----- Supplied data

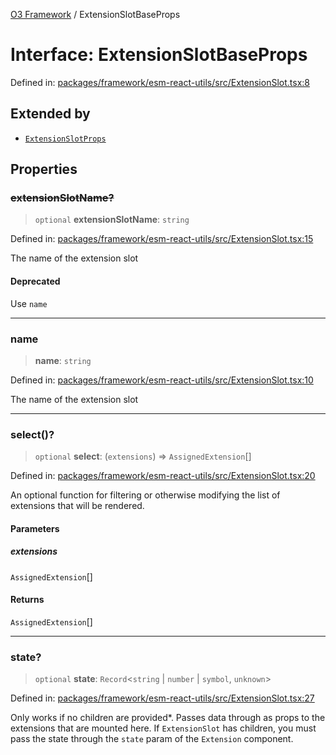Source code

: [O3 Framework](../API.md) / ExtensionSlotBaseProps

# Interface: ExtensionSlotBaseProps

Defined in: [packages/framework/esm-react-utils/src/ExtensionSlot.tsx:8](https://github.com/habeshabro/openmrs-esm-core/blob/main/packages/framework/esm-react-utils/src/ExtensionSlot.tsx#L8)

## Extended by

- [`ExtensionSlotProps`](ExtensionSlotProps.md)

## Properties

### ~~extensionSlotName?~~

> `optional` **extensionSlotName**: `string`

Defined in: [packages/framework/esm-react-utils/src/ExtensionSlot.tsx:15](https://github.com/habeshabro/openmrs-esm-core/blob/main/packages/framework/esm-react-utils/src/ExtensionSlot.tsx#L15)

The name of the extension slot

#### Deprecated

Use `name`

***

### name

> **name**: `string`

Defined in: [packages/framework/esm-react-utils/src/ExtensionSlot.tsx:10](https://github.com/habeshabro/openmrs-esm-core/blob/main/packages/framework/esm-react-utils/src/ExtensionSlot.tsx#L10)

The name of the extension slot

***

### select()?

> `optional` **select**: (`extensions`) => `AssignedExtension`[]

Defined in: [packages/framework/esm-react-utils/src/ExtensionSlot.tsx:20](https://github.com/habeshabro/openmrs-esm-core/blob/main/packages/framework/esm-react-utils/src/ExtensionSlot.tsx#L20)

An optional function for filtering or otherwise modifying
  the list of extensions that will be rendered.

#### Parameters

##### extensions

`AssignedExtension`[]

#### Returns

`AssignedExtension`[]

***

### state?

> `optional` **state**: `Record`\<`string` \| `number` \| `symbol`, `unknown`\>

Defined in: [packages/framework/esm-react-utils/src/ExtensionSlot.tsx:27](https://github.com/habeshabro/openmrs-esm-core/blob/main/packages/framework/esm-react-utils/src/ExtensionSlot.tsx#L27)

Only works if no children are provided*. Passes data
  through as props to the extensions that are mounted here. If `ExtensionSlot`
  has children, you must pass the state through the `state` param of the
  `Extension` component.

----------

The answer consists of every line above in which the word "select" occurs.

* Answer space:
### select()?
> `optional` **select**: (`extensions`) => `AssignedExtension`[]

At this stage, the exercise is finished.